WASHINGTON, D.C. — Dr. Safiya U. Noble, a nationally recognized scholar on the potential misuse of artificial intelligence, will deliver the 2025 Everett C. Parker Lecture and Federal Communications Commission (FCC) Commissioner Anna M. Gomez will receive the Newton N. Minow Award, the United Church of Christ’s Media Justice Ministry announced today.

The 43rd Annual Everett C. Parker Ethics in Telecommunications Lecture and Awards Breakfast will be held at 8 a.m. on Thursday, October 30, 2025, at First Congregational United Church of Christ, 945 G Street NW, Washington, D.C. The event will also be livestreamed.

Parker Lecture, Oct. 30, 2025 in D.C. Honorees: Safiya Umoja Noble, Brandi Collins-Dexter, Anna M. Gomez.

Dr. Noble is the David O. Sears Presidential Endowed Chair of Social Sciences and Professor at the University of California, Los Angeles (UCLA). She is the director of the Center on Resilience & Digital Justice and co-director of the Minderoo Initiative on Tech & Power at UCLA. She also serves as a director of the UCLA DataX Initiative, leading work on critical data studies for the campus.

She is the author of the best-selling book Algorithms of Oppression: How Search Engines Reinforce Racism (NYU Press), which has been widely reviewed in both scholarly and popular publications. In 2021, she was recognized as a MacArthur Foundation Fellow (popularly known as the “genius” grant) for her groundbreaking work on algorithmic discrimination.

Noble’s work has been celebrated widely: Rolling Stone profiled her in 2023 in “These Women Tried to Warn Us About AI.” In 2022, she received the inaugural NAACP-Archewell Digital Civil Rights Award, presented by Meghan Markle and Prince Harry. And in 2024, she headlined the Outbraving Summit at Harvard University, convened by Brandi Collins-Dexter, whom UCC Media Justice announced earlier this summer as the posthumous 2025 recipient of the Everett C. Parker Award.

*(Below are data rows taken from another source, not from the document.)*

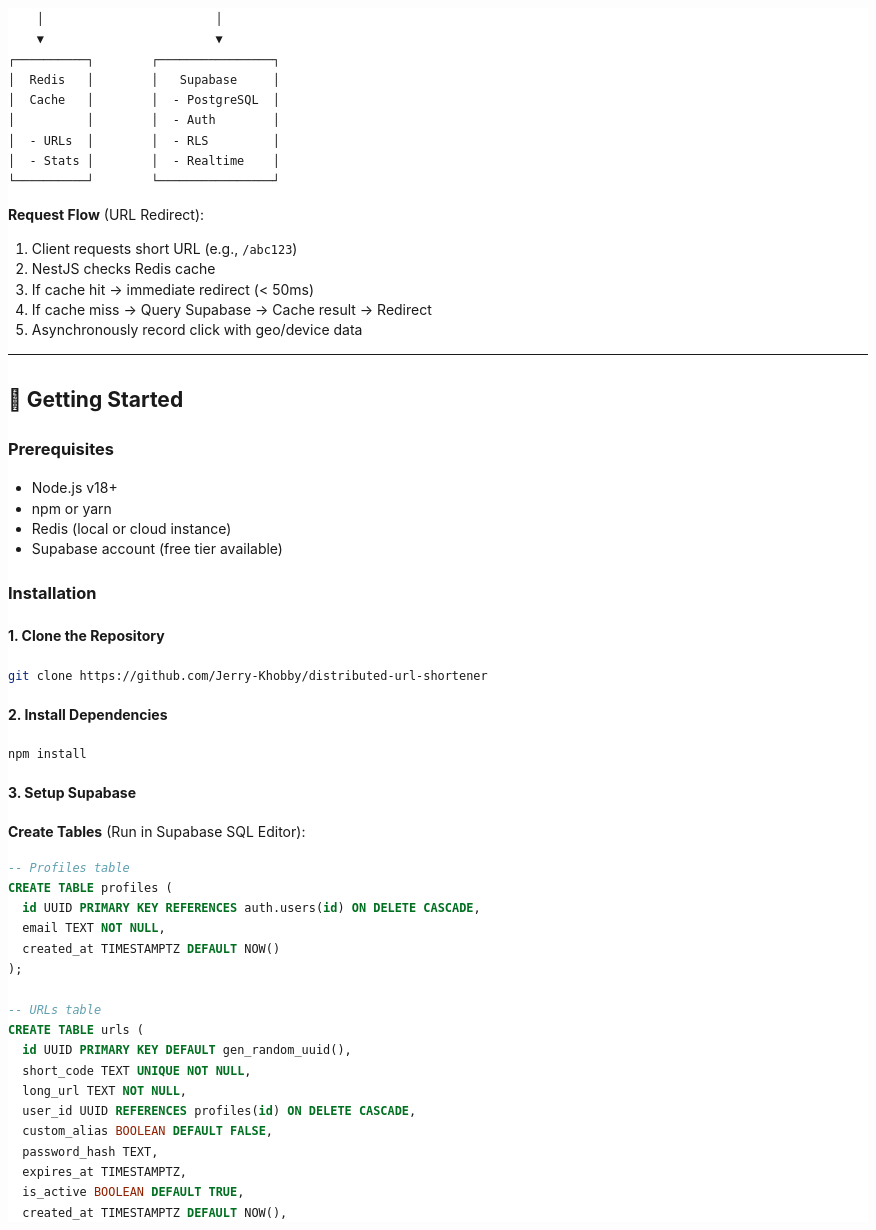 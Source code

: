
 ```
    │                        │
    ▼                        ▼
┌──────────┐        ┌────────────────┐
│  Redis   │        │   Supabase     │
│  Cache   │        │  - PostgreSQL  │
│          │        │  - Auth        │
│  - URLs  │        │  - RLS         │
│  - Stats │        │  - Realtime    │
└──────────┘        └────────────────┘
```

**Request Flow** (URL Redirect):
1. Client requests short URL (e.g., `/abc123`)
2. NestJS checks Redis cache
3. If cache hit → immediate redirect (< 50ms)
4. If cache miss → Query Supabase → Cache result → Redirect
5. Asynchronously record click with geo/device data

---

## 🚀 Getting Started

### Prerequisites

- Node.js v18+ 
- npm or yarn
- Redis (local or cloud instance)
- Supabase account (free tier available)

### Installation

#### 1. Clone the Repository

```bash
git clone https://github.com/Jerry-Khobby/distributed-url-shortener
```

#### 2. Install Dependencies

```bash
npm install
```

#### 3. Setup Supabase

**Create Tables** (Run in Supabase SQL Editor):

```sql
-- Profiles table
CREATE TABLE profiles (
  id UUID PRIMARY KEY REFERENCES auth.users(id) ON DELETE CASCADE,
  email TEXT NOT NULL,
  created_at TIMESTAMPTZ DEFAULT NOW()
);

-- URLs table
CREATE TABLE urls (
  id UUID PRIMARY KEY DEFAULT gen_random_uuid(),
  short_code TEXT UNIQUE NOT NULL,
  long_url TEXT NOT NULL,
  user_id UUID REFERENCES profiles(id) ON DELETE CASCADE,
  custom_alias BOOLEAN DEFAULT FALSE,
  password_hash TEXT,
  expires_at TIMESTAMPTZ,
  is_active BOOLEAN DEFAULT TRUE,
  created_at TIMESTAMPTZ DEFAULT NOW(),
```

Commissioner Gomez, sworn in as the FCC’s 49th Commissioner in September 2023, brings more than three decades of public and private sector experience in communications law and policy. At the FCC, she has worked to ensure that rural, Tribal, suburban, and urban communities alike can get and stay connected—while safeguarding consumer protections, strengthening public safety networks, and expanding broadband access.

The Minow Award recognizes, in particular, Gomez’s dedication to the First Amendment during a time when it has been under threat like never before. This year, she launched a nationwide First Amendment Tour to engage with journalists, broadcasters, and communities about the essential role of a free press in a healthy democracy. Through this initiative, she is amplifying local stories, defending press freedom, and reinforcing the FCC’s commitment to diversity, localism, and competition in media.

Gomez’s career includes senior leadership at the National Telecommunications and Information Administration, where she oversaw the nation’s transition to digital television and helped establish a broadband network for first responders; twelve years in leadership roles at the FCC; and positions at the U.S. Senate Commerce Committee and the National Economic Council. A Latina American who spent part of her childhood in Colombia, she brings both professional expertise and lived experience to her work.

The Newton N. Minow Award—established on the 50th anniversary of former FCC Chairman Newton Minow’s famous “Vast Wasteland” speech advocating for television programming in the public interest—honors individuals who have served at the highest levels of government while demonstrating an exacting standard of excellence in serving the public.

Earlier this summer, UCC Media Justice also announced that Brandi Collins-Dexter will be recognized posthumously with the 2025 Everett C. Parker Award for her extraordinary leadership in advancing media justice and shaping the national conversation on race, culture, and democracy.

About UCC Media Justice Ministry and the Parker Lecture
The UCC Media Justice Ministry is the media justice arm of the United Church of Christ denomination, which includes about 4,600 congregations and more than 700,000 members. Rev. Dr. Parker was inspired by the work of Dr. Martin Luther King Jr. to reform television coverage of the civil rights movement in the South. The advocacy of OC Inc., UCCMJM’s predecessor, resulted in the establishment of the right of all American citizens to participate before the FCC and the FCC being compelled to take away the broadcast license of the pro-segregationist television station WLBT-TV in Jackson, Miss., in 1969 for failing to serve the public interest.

The Parker Lecture was created in 1982 to recognize the Rev. Dr. Parker’s pioneering work as an advocate for the public’s rights in broadcasting. The Parker Lecture is the only program of its kind in the United States that examines telecommunications in the digital age from an ethical perspective.